Not like this, though.
It shouldn't be accidents followed by the appearance of an amateur hour in crisis management from series leadership creating the narrative leading into Sunday's race.
This is a mess — a hold-your-breath-and-hope-for-the-best situation — at a time when IndyCar was so excited to show off the new bodywork on the Chevrolets and the Hondas and the increased speeds around the famed Brickyard.
Instead, it's possible that Chevrolet's design contributed to its three cars going airborne. And even though Honda had yet to have a serious problem — unless, of course, you count the total domination Chevrolet has had of the speed charts — IndyCar ordered both manufacturers to make changes before Sunday's qualifying session.
But as a weary Mark Miles and Derrick Walker met the media Sunday, it was clear series management was overwhelmed with the problem at hand.
Racing is dangerous, we're told that after every wincing wreck, even the ones that end in injury, or, on rare occasion the past decade, death. But it's the responsibility of the series to create the safest conditions possible, and Miles and Walker had a mess on their hands.
IndyCar was badly wounded following the death of two-time Indianapolis 500 winner Dan Wheldon in the 2011 season finale. Wheldon was killed racing for a $5 million prize in a gimmick designed to draw more eyeballs to the series.
One of the most charismatic drivers in the under-marketed series was a victim of a rules package that created dangerous pack racing on a high-speed track in which very few competitors in the field had any experience driving.
Many tried to voice their concerns in the days leading up to the accident, but they were shouting in the wind: Leadership was committed to the finale, and when a series is struggling for attention, there aren't very many people to complain about a possible problem.

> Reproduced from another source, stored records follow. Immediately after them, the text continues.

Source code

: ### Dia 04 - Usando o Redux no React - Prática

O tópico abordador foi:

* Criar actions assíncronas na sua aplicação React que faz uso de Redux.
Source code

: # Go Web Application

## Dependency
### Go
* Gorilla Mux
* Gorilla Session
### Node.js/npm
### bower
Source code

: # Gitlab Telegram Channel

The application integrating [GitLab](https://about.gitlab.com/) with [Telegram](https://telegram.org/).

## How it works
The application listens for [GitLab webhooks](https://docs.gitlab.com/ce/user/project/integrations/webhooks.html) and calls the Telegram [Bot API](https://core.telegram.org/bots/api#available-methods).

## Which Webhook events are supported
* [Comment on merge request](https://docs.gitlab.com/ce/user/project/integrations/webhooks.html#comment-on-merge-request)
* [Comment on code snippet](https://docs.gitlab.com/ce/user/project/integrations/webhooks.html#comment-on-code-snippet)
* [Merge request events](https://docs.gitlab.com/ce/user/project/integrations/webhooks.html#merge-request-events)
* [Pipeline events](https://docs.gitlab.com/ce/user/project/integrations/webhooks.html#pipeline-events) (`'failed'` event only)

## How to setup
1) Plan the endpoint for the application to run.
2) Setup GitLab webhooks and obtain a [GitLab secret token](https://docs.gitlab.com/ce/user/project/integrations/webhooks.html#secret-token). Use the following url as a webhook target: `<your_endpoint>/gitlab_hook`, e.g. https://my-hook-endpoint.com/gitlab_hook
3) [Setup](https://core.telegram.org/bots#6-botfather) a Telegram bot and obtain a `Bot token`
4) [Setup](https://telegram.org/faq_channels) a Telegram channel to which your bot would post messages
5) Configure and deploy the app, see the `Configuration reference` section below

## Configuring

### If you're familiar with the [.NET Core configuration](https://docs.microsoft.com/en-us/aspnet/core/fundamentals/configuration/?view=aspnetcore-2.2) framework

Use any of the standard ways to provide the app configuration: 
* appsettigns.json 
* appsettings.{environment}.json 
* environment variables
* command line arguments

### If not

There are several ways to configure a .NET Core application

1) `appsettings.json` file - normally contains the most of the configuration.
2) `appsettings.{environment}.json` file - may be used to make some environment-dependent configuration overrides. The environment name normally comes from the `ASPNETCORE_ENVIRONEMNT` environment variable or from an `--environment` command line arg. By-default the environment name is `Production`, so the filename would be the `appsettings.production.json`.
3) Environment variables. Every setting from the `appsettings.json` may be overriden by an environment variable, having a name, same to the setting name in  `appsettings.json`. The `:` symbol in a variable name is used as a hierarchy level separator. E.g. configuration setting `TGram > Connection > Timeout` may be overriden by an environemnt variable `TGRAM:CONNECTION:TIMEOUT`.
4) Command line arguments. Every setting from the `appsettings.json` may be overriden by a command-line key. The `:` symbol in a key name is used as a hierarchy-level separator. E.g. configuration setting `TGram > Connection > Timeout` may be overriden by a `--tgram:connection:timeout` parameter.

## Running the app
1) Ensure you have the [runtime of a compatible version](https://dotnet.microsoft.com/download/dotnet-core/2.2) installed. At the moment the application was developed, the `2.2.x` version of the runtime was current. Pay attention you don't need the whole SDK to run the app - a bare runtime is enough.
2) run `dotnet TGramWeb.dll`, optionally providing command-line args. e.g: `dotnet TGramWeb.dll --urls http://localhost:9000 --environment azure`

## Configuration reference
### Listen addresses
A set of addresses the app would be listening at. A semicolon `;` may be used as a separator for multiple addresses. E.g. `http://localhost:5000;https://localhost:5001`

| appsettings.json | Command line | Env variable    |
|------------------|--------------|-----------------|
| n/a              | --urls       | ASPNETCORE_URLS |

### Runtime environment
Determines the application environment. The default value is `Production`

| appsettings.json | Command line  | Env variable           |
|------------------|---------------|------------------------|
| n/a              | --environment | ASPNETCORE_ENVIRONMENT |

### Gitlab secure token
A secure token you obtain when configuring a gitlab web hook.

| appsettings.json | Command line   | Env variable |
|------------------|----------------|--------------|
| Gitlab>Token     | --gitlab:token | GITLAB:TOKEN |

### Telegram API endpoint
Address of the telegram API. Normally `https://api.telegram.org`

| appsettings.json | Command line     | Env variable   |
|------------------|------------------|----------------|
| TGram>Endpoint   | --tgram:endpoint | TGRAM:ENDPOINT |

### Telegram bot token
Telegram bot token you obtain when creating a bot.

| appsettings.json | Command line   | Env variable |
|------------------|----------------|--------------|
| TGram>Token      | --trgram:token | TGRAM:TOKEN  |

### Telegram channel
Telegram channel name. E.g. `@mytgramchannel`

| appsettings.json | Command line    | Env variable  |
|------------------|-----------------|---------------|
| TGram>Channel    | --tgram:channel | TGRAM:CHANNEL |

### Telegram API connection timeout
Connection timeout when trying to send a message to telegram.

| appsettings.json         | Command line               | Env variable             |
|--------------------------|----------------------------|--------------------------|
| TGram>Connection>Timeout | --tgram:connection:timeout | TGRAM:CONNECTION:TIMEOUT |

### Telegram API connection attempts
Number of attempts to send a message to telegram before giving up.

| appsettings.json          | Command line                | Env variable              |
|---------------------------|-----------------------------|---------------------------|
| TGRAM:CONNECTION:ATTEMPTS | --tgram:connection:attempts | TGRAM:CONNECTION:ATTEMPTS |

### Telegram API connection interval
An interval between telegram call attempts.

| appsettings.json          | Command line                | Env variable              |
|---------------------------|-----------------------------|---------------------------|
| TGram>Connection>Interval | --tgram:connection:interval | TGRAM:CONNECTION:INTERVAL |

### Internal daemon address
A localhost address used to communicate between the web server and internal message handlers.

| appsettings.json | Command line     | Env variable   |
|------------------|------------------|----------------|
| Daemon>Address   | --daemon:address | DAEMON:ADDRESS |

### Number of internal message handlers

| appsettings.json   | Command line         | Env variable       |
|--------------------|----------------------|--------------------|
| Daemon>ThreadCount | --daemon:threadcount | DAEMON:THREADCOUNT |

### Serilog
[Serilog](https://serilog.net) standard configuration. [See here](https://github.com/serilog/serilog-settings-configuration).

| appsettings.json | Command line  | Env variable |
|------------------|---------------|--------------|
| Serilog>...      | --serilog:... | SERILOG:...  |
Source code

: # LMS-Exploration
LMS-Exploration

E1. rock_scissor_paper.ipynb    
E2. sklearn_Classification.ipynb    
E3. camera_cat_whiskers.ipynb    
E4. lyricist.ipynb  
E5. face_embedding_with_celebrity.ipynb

Four years after Wheldon's underdog Indy 500 victory, people are paying attention and noticing that something seems to be amiss in Indy.
IndyCar learned from Wheldon's death, and everyone understands the series doesn't want to endure another such heartbreak. But the series has only itself to blame for this mess.
Maybe they've hit on something that will keep the cars on the track, and hours after Hinchcliffe's accident brought Monday's action to a halt, the drivers were back on track for a flawless final session filled with inter-brand drafting, slingshot passes and the tight racing which fans have come to expect of Wheldon's namesake DW-12 chassis.
Maybe Sunday will be void of any major incidents, and maybe, just maybe, the 99th running will be the greatest Indy 500 in history.
But it's just a guess at this point, and IndyCar officials better be crossing their fingers that they've gotten this right.